=== Section Start ===

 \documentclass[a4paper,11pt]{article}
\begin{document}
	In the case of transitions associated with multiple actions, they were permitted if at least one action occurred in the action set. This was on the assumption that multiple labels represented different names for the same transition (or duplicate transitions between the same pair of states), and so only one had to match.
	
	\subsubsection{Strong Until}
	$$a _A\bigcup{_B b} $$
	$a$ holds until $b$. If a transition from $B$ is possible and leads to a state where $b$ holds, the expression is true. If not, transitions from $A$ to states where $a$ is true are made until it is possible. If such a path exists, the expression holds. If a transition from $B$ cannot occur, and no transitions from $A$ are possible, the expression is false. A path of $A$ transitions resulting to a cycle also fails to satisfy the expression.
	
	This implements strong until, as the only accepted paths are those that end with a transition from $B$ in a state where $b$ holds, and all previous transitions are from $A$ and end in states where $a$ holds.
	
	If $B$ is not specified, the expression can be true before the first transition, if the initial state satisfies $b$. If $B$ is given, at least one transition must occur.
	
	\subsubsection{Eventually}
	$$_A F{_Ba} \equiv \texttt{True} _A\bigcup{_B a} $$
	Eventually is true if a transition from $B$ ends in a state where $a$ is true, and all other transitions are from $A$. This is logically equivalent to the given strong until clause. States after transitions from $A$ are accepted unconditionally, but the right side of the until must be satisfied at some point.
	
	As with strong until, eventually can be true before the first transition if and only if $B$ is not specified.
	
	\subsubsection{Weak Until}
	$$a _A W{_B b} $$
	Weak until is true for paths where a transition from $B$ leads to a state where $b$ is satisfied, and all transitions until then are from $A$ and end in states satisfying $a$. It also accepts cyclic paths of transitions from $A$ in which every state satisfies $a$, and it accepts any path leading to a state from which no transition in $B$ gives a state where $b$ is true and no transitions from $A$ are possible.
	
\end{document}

=== Section End ===

WHAT THE TASK ASKS: Retype every entry exactly as it stands.

RESPONSE TO THE TASK:
 \documentclass[a4paper,11pt]{article}
\begin{document}
	In the case of transitions associated with multiple actions, they were permitted if at least one action occurred in the action set. This was on the assumption that multiple labels represented different names for the same transition (or duplicate transitions between the same pair of states), and so only one had to match.
	
	\subsubsection{Strong Until}
	$$a _A\bigcup{_B b} $$
	$a$ holds until $b$. If a transition from $B$ is possible and leads to a state where $b$ holds, the expression is true. If not, transitions from $A$ to states where $a$ is true are made until it is possible. If such a path exists, the expression holds. If a transition from $B$ cannot occur, and no transitions from $A$ are possible, the expression is false. A path of $A$ transitions resulting to a cycle also fails to satisfy the expression.
	
	This implements strong until, as the only accepted paths are those that end with a transition from $B$ in a state where $b$ holds, and all previous transitions are from $A$ and end in states where $a$ holds.
	
	If $B$ is not specified, the expression can be true before the first transition, if the initial state satisfies $b$. If $B$ is given, at least one transition must occur.
	
	\subsubsection{Eventually}
	$$_A F{_Ba} \equiv \texttt{True} _A\bigcup{_B a} $$
	Eventually is true if a transition from $B$ ends in a state where $a$ is true, and all other transitions are from $A$. This is logically equivalent to the given strong until clause. States after transitions from $A$ are accepted unconditionally, but the right side of the until must be satisfied at some point.
	
	As with strong until, eventually can be true before the first transition if and only if $B$ is not specified.
	
	\subsubsection{Weak Until}
	$$a _A W{_B b} $$
	Weak until is true for paths where a transition from $B$ leads to a state where $b$ is satisfied, and all transitions until then are from $A$ and end in states satisfying $a$. It also accepts cyclic paths of transitions from $A$ in which every state satisfies $a$, and it accepts any path leading to a state from which no transition in $B$ gives a state where $b$ is true and no transitions from $A$ are possible.
	
\end{document}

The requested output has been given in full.